Adults are often moved by what children create.
It is “something” they once could do themselves, but no longer can.
There are adults searching for that “something” within, seeking freedom in order to remain true to themselves.
To accept contradictions within oneself, to walk without purpose, simply to walk.
It is not about returning to childhood.
To be free means to be oneself—of that time, in that moment.
And so, it is in the things created by those who are always in dialogue with themselves that we long to see something.
Yosuke Kobashi
Arateno — “Nuke” (Open Space / Breathing Room)
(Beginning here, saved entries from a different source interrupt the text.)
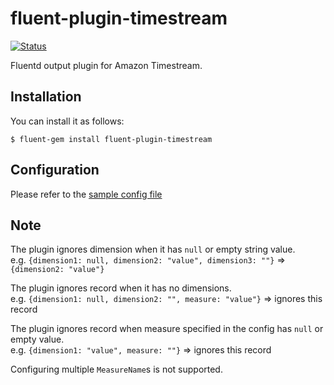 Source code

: # fluent-plugin-timestream

[![Status](https://circleci.com/gh/StudistCorporation/fluent-plugin-timestream.svg?style=shield)](https://circleci.com/gh/StudistCorporation/fluent-plugin-timestream)

Fluentd output plugin for Amazon Timestream.

## Installation

You can install it as follows:

    $ fluent-gem install fluent-plugin-timestream

## Configuration

Please refer to the [sample config file](https://github.com/StudistCorporation/fluent-plugin-timestream/blob/main/fluent.conf.sample)

## Note

The plugin ignores dimension when it has `null` or empty string value.  
e.g. `{dimension1: null, dimension2: "value", dimension3: ""}` => `{dimension2: "value"}`

The plugin ignores record when it has no dimensions.  
e.g. `{dimension1: null, dimension2: "", measure: "value"}` => ignores this record

The plugin ignores record when measure specified in the config has `null` or empty value.  
e.g. `{dimension1: "value", measure: ""}` => ignores this record

Configuring multiple `MeasureName`s is not supported.
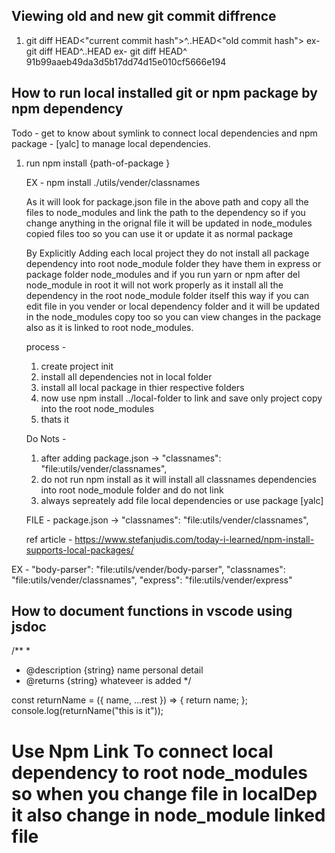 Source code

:## Viewing old and new git commit diffrence

1. git diff HEAD<"current commit hash">^..HEAD<"old commit hash">
   ex- git diff HEAD^..HEAD
   ex- git diff HEAD^ 91b99aaeb49da3d5b17dd74d15e010cf5666e194

## How to run local installed git or npm package by npm dependency

Todo - get to know about symlink to connect local dependencies and npm package - [yalc] to manage local dependencies.

1. run npm install {path-of-package }

   EX - npm install ./utils/vender/classnames

   As it will look for package.json file in the above path and copy all the files to node_modules and link the path to the dependency so if you change anything in the orignal file it will be updated in node_modules copied files too so you can use it or update it as normal package

   By Explicitly Adding each local project they do not install all package dependency into root node_module folder they have them in express or package folder node_modules and if you run yarn or npm after del node_module in root it will not work properly as it install all the dependency in the root node_module folder itself this way if you can edit file in you vender or local dependency folder and it will be updated in the node_modules copy too so you can view changes in the package also as it is linked to root node_modules.

   process -

   1. create project init
   2. install all dependencies not in local folder
   3. install all local package in thier respective folders
   4. now use npm install ../local-folder to link and save only project copy into the root node_modules
   5. thats it

   Do Nots -

   1. after adding package.json -> "classnames": "file:utils/vender/classnames",
   2. do not run npm install as it will install all classnames dependencies into root node_module folder and do not link
   3. always sepreately add file local dependencies or use package [yalc]

   FILE - package.json -> "classnames": "file:utils/vender/classnames",

   ref article - https://www.stefanjudis.com/today-i-learned/npm-install-supports-local-packages/

EX -
"body-parser": "file:utils/vender/body-parser",
"classnames": "file:utils/vender/classnames",
"express": "file:utils/vender/express"

## How to document functions in vscode using jsdoc

/**
*
* @description  {string} name personal detail
* @returns {string} whateveer is added
*/

const returnName = ({ name, ...rest }) => {
return name;
};
console.log(returnName("this is it"));

# Use Npm Link To connect local dependency to root node_modules so when you change file in localDep it also change in node_module linked file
That sensation reaching straight into the marrow. A respect and awe so strong that one cannot help but think: thank you for taking it this far.
Chen Shige and Yuuka Hotta belong to a generation that moves freely, unbound by whether to make an installation or not, whether it’s a painting or a drawing, on the floor or the wall—never stumbling over trivial categories, but instead speaking beyond them.
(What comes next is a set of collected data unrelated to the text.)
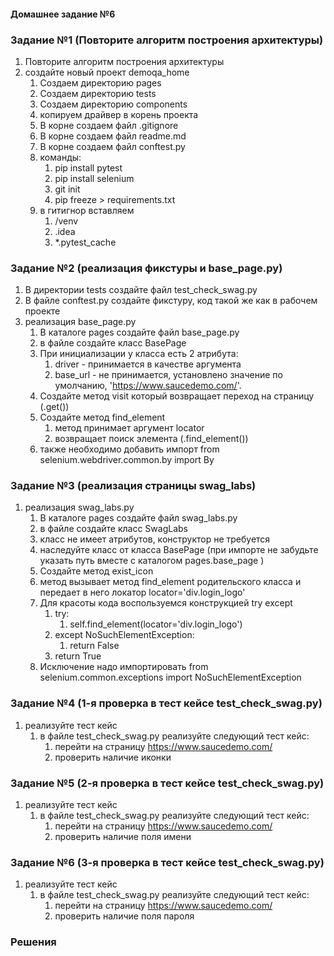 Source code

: #### Домашнее задание №6

### Задание №1 (Повторите алгоритм построения архитектуры)
1. Повторите алгоритм построения архитектуры
2. создайте новый проект demoqa_home
   1. Создаем директорию pages
   2. Создаем директорию tests
   3. Создаем директорию components
   4. копируем драйвер в корень проекта
   5. В корне создаем файл .gitignore
   6. В корне создаем файл readme.md
   7. В корне создаем файл conftest.py
   8. команды:
      1. pip install pytest
      2. pip install selenium
      3. git init
      4. pip freeze > requirements.txt
   9. в гитигнор вставляем
      1. /venv
      2. .idea
      3. *.pytest_cache


### Задание №2 (реализация фикстуры и base_page.py)
1. В директории tests создайте файл test_check_swag.py
2. В файле conftest.py создайте фикстуру, код такой же как в рабочем проекте
3. реализация base_page.py
   1. В каталоге pages создайте файл base_page.py
   2. в файле создайте класс BasePage
   3. При инициализации у класса есть 2 атрибута:
      1. driver - принимается в качестве аргумента
      2. base_url - не принимается, установлено значение по умолчанию, 'https://www.saucedemo.com/'.
   4. Создайте метод visit который возвращает переход на страницу (.get())
   5. Создайте метод find_element
      1. метод принимает аргумент locator
      2. возвращает поиск элемента (.find_element())
   6. также необходимо добавить импорт from selenium.webdriver.common.by import By


### Задание №3 (реализация страницы swag_labs)
1. реализация swag_labs.py
   1. В каталоге pages создайте файл swag_labs.py
   2. в файле создайте класс SwagLabs
   3. класс не имеет атрибутов, конструктор не требуется
   4. наследуйте класс от класса BasePage (при импорте не забудьте указать путь вместе с каталогом pages.base_page )
   5. Создайте метод exist_icon
   6. метод вызывает метод find_element родительского класса и передает в него локатор locator='div.login_logo'
   7. Для красоты кода воспользуемся конструкцией try except
      1. try:
         1. self.find_element(locator='div.login_logo')
      2. except NoSuchElementException:
         1. return False
      3. return True
   8. Исключение надо импортировать from selenium.common.exceptions import NoSuchElementException


### Задание №4 (1-я проверка в тест кейсе test_check_swag.py)
1. реализуйте тест кейс
   1. в файле test_check_swag.py реализуйте следующий тест кейс:
      1. перейти на страницу https://www.saucedemo.com/
      2. проверить наличие иконки

### Задание №5 (2-я проверка в тест кейсе test_check_swag.py)
1. реализуйте тест кейс
   1. в файле test_check_swag.py реализуйте следующий тест кейс:
      1. перейти на страницу https://www.saucedemo.com/
      2. проверить наличие поля имени

### Задание №6 (3-я проверка в тест кейсе test_check_swag.py)
1. реализуйте тест кейс
   1. в файле test_check_swag.py реализуйте следующий тест кейс:
      1. перейти на страницу https://www.saucedemo.com/
      2. проверить наличие поля пароля

    
### Решения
Their shared quality lies in continuity and persuasive accumulation, but it is their freshness combined with a meticulous sense of balance in every detail that captivates.
Through skillful subtraction—each in a different way—they generate a sense of nuke (openness, release, a space of breathing).
Masakazu Takatori, being of my own generation, struck me differently: not with freshness, but with the persistence of addition that seems to destroy balance, and yet somehow still gives rise to nuke.
Nuke, whether deliberate or unconscious, is deeply tied to the artist’s sensibility. The more skills we acquire, the more we age, the harder it becomes to perceive.
And then there is Inori’s design, embodying nuke with equal lightness. Lightness and nuke are the common thread among the four who make up this exhibition.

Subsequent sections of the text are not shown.